Cancer-specific TCF1⁺ stem-like CD8⁺ T cells can drive protective anticancer immunity through expansion and effector cell differentiation^1,2,3,4; however, this response is dysfunctional in tumours. Current cancer immunotherapies^2,5,6,7,8,9 can promote anticancer responses through TCF1⁺ stem-like CD8⁺ T cells in some but not all patients. This variation points towards currently ill-defined mechanisms that limit TCF1⁺CD8⁺ T cell-mediated anticancer immunity. Here we demonstrate that tumour-derived prostaglandin E2 (PGE₂) restricts the proliferative expansion and effector differentiation of TCF1⁺CD8⁺ T cells within tumours, which promotes cancer immune escape. PGE₂ does not affect the priming of TCF1⁺CD8⁺ T cells in draining lymph nodes. PGE₂ acts through EP₂ and EP₄ (EP₂/EP₄) receptor signalling in CD8⁺ T cells to limit the intratumoural generation of early and late effector T cell populations that originate from TCF1⁺ tumour-infiltrating CD8⁺ T lymphocytes (TILs). Ablation of EP₂/EP₄ signalling in cancer-specific CD8⁺ T cells rescues their expansion and effector differentiation within tumours and leads to tumour elimination in multiple mouse cancer models. Mechanistically, suppression of the interleukin-2 (IL-2) signalling pathway underlies the PGE₂-mediated inhibition of TCF1⁺ TIL responses. Altogether, we uncover a key mechanism that restricts the IL-2 responsiveness of TCF1⁺ TILs and prevents anticancer T cell responses that originate from these cells. This study identifies the PGE₂–EP₂/EP₄ axis as a molecular target to restore IL-2 responsiveness in anticancer TILs to achieve cancer immune control.

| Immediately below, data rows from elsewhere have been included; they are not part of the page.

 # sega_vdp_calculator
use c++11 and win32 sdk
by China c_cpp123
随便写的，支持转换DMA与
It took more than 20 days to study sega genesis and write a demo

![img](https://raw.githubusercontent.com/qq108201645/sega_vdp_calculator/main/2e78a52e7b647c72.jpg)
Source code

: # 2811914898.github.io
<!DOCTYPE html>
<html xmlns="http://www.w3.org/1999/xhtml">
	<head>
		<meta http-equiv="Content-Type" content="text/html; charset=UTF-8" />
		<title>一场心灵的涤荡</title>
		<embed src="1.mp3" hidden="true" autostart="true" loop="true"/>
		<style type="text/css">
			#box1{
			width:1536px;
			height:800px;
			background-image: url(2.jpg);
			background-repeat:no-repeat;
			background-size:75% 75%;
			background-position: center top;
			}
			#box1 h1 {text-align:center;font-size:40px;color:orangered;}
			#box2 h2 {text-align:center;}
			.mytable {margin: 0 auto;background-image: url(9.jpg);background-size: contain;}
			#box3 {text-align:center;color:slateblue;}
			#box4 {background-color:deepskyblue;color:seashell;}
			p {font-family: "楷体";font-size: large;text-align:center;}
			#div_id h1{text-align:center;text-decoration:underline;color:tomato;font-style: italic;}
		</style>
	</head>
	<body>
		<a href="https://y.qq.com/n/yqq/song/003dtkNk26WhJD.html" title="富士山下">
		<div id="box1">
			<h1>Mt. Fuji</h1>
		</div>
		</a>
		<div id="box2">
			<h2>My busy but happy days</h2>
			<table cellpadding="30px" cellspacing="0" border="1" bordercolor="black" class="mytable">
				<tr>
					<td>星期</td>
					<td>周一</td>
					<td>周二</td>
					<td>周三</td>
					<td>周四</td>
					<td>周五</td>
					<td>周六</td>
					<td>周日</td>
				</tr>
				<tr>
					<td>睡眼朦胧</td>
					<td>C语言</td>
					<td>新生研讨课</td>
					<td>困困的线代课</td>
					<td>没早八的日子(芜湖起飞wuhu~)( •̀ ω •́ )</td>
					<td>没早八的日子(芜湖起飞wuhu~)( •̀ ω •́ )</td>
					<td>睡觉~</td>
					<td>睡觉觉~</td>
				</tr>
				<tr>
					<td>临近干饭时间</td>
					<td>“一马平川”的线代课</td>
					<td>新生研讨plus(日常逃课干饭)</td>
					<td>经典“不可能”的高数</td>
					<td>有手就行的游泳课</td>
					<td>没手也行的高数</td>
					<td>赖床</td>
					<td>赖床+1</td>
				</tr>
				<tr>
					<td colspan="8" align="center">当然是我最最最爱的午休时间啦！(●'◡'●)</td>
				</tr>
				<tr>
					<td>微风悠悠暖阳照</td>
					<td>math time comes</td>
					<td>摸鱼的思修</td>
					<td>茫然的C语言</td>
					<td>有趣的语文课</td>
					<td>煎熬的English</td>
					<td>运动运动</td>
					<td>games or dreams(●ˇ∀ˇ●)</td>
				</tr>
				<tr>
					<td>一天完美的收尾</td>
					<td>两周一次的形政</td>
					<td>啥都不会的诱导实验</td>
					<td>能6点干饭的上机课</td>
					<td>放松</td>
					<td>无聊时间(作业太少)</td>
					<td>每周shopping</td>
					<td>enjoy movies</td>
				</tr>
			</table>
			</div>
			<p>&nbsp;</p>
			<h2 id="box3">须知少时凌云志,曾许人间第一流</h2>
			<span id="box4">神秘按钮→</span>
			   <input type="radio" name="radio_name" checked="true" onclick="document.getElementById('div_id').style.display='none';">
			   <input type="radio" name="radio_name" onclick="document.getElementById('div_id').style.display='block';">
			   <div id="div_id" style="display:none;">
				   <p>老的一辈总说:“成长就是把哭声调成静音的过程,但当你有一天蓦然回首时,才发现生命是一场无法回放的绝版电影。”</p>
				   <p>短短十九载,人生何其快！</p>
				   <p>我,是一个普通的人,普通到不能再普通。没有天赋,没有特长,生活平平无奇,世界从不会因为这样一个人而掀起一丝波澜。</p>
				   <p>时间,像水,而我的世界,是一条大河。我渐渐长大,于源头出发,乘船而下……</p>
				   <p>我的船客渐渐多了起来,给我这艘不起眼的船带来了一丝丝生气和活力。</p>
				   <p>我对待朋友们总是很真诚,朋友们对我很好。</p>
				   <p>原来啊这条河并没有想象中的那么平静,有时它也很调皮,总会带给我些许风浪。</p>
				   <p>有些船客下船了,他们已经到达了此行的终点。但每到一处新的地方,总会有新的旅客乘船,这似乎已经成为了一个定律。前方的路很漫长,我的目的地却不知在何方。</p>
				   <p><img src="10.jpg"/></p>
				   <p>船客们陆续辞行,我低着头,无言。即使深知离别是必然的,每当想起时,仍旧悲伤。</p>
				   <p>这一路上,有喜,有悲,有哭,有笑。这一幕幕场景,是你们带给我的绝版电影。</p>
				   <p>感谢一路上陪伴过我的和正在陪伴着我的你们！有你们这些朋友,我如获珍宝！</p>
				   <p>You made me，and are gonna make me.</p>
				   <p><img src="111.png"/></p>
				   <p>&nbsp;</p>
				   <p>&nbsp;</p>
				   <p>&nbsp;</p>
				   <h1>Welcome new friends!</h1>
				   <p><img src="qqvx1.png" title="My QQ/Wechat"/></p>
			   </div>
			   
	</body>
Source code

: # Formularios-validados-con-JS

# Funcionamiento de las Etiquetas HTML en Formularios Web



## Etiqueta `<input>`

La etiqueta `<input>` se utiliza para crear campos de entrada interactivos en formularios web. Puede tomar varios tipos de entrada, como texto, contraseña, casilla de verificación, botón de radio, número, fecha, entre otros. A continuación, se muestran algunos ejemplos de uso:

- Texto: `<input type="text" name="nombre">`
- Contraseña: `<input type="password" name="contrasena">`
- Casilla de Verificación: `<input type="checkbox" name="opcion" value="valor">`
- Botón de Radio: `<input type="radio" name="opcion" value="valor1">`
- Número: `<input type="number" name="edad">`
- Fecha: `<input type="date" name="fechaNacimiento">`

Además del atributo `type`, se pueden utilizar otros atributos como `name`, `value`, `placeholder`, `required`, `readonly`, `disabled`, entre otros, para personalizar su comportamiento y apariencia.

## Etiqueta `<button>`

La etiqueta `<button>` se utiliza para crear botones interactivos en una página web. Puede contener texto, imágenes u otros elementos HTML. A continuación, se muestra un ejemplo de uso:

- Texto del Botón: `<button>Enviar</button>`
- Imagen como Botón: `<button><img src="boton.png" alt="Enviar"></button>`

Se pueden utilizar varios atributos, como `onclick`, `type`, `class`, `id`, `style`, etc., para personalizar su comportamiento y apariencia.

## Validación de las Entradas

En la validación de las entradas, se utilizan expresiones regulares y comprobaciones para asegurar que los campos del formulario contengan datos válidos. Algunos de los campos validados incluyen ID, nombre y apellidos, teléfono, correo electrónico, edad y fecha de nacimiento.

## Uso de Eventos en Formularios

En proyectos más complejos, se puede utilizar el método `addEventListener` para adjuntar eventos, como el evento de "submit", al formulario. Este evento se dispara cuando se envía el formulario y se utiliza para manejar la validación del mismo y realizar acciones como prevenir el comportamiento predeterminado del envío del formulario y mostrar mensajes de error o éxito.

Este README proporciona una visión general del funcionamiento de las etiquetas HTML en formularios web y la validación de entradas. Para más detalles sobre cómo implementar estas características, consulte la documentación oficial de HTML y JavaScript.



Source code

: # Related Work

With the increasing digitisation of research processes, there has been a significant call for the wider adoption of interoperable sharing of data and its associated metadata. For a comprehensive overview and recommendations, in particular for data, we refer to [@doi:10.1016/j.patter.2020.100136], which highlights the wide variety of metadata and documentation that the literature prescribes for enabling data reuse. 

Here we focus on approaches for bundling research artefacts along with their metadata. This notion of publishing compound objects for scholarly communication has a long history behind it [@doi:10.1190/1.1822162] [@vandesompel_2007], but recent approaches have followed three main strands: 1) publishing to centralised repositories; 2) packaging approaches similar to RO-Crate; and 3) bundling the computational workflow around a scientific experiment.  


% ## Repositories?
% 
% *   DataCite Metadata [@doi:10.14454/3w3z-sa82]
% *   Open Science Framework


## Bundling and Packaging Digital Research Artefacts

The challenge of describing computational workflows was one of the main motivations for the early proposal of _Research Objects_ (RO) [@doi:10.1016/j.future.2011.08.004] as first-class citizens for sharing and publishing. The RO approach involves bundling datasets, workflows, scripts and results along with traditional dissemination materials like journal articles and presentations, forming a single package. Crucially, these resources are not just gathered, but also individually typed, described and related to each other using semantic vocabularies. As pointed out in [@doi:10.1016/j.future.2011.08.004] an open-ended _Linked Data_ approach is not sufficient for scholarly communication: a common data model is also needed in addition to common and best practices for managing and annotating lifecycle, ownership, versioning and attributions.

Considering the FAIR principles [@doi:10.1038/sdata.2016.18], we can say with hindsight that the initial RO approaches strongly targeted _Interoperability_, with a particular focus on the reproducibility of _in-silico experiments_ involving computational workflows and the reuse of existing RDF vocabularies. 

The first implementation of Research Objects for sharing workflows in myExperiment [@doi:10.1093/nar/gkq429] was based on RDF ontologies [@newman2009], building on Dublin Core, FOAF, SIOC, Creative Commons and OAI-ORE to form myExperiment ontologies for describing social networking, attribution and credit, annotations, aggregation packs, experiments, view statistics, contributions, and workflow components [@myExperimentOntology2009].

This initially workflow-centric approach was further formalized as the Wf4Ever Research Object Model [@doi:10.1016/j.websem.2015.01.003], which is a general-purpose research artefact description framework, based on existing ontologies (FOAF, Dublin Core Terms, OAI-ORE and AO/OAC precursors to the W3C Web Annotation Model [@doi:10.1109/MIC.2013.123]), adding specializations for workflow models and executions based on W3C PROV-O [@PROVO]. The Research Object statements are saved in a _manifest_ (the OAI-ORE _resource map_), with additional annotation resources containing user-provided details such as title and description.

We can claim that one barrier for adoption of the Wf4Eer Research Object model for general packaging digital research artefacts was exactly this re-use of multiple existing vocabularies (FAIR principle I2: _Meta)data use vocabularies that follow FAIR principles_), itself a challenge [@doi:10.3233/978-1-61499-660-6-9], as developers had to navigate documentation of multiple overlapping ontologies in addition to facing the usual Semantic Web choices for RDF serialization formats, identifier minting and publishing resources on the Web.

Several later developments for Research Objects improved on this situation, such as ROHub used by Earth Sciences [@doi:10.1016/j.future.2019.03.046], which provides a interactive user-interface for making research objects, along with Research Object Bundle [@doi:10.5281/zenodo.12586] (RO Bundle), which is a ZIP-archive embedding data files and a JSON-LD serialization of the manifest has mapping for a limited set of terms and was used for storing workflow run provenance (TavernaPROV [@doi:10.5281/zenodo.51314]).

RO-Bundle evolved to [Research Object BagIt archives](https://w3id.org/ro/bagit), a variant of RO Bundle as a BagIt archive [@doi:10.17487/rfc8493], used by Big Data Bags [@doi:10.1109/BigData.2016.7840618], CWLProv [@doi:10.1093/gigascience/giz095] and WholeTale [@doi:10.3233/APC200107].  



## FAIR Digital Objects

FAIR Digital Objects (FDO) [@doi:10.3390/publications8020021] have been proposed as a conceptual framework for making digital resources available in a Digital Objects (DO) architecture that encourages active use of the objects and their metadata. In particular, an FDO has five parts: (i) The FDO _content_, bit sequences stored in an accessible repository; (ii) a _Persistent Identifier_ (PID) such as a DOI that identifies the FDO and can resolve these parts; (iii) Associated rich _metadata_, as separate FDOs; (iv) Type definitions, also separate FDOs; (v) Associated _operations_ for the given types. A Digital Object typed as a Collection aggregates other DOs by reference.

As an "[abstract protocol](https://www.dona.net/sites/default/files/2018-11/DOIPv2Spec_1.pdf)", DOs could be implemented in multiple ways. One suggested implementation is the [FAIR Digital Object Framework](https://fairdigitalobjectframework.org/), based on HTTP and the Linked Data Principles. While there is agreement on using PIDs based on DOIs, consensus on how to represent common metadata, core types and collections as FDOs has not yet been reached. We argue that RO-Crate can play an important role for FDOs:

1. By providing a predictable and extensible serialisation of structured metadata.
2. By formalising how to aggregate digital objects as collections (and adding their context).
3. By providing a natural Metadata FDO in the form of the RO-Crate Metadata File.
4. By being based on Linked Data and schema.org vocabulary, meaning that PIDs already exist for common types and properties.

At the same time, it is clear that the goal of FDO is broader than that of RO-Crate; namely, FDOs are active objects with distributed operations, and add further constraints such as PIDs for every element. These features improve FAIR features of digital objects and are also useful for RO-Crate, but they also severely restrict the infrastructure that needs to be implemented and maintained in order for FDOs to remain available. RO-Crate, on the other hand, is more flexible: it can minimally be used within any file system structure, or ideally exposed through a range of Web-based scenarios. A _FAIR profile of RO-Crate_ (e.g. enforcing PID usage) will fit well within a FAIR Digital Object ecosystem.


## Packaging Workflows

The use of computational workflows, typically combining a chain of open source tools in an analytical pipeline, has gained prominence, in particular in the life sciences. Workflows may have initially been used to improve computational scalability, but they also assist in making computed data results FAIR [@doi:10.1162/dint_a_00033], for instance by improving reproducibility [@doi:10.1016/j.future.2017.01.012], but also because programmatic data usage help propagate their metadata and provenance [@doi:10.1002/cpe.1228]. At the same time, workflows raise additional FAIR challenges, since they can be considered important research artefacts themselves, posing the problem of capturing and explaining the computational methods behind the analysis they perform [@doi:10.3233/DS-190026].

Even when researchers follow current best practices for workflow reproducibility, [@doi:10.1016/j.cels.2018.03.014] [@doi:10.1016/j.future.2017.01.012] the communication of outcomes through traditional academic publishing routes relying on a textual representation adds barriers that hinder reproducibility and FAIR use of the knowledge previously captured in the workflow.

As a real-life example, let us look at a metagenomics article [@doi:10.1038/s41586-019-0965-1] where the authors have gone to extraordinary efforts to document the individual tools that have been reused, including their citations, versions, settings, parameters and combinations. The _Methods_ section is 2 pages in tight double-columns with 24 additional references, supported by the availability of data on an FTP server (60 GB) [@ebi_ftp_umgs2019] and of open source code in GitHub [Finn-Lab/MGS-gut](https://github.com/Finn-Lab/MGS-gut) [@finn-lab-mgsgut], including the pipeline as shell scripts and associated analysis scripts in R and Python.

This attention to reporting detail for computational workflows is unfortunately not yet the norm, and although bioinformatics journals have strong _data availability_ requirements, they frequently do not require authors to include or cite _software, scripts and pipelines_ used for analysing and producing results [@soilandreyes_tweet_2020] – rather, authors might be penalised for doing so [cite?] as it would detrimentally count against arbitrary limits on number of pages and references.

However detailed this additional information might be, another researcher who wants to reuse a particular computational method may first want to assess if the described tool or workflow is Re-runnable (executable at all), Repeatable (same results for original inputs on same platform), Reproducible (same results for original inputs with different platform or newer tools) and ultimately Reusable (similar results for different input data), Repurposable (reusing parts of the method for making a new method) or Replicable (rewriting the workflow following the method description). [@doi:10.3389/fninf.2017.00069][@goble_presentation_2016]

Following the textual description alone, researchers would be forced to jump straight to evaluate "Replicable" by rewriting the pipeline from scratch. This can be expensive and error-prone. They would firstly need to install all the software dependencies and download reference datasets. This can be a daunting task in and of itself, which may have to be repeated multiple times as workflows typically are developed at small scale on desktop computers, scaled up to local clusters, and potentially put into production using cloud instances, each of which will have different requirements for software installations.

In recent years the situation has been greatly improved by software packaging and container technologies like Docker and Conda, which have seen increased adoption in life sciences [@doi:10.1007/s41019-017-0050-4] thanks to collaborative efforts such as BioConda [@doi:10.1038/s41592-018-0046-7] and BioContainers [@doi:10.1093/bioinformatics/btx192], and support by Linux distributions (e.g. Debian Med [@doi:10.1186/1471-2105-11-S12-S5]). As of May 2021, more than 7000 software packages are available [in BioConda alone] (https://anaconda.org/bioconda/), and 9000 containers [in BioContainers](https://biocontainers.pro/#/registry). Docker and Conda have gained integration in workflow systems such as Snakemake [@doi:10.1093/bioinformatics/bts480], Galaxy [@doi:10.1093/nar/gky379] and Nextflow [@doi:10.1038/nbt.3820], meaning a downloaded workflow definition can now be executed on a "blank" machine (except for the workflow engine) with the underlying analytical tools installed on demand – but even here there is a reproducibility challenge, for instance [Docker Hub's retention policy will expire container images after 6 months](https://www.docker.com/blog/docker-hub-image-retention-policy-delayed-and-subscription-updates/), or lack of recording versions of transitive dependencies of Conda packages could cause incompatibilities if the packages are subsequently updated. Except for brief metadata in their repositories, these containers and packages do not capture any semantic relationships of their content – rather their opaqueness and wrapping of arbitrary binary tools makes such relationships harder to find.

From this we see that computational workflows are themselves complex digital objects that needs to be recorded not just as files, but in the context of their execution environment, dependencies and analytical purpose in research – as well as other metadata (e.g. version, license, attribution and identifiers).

癌症特异性 TCF1 ⁺干细胞样 CD8 ⁺ T 细胞可以通过扩增和效应细胞分化来驱动保护性抗癌免疫^1,2,3,4；然而，这种反应在肿瘤中却不起作用。目前的癌症免疫疗法^2,5,6,7,8,9可以通过 TCF1 ⁺干细胞样 CD8 ⁺ T 细胞在一些但不是所有患者中促进抗癌反应。这种变异表明目前限制 TCF1 ⁺ CD8 ⁺ T 细胞介导的抗癌免疫的机制不明确。在这里，我们证明肿瘤源性前列腺素 E2 (PGE _{2 ) 限制肿瘤内 TCF1} ⁺ CD8 ⁺ T 细胞的增殖扩张和效应分化，从而促进癌症免疫逃逸。 PGE ₂不影响引流淋巴结中TCF1 ⁺ CD8 ⁺ T 细胞的启动。 PGE ₂通过CD8 ⁺ T 细胞中的EP ₂和 EP ₄ (EP ₂ /EP ₄ ) 受体信号传导发挥作用，限制源自 TCF1 ⁺肿瘤浸润 CD8 ⁺ T 淋巴细胞 (TIL)的早期和晚期效应 T 细胞群的肿瘤内生成）。消除癌症特异性 CD8 ⁺ T 细胞中的 EP ₂ /EP ₄信号传导可挽救其在肿瘤内的扩增和效应分化，并导致多种小鼠癌症模型中的肿瘤消除。从机制上讲，白介素 2 (IL-2) 信号通路的抑制是 PGE ₂介导的 TCF1 ⁺ TIL 反应抑制的基础。总而言之，我们发现了一种限制 TCF1 ⁺ TIL 的 IL-2 反应性并阻止源自这些细胞的抗癌 T 细胞反应的关键机制。本研究确定 PGE ₂ –EP ₂ /EP ₄轴作为恢复抗癌 TIL 中 IL-2 反应性的分子靶点，从而实现癌症免疫控制。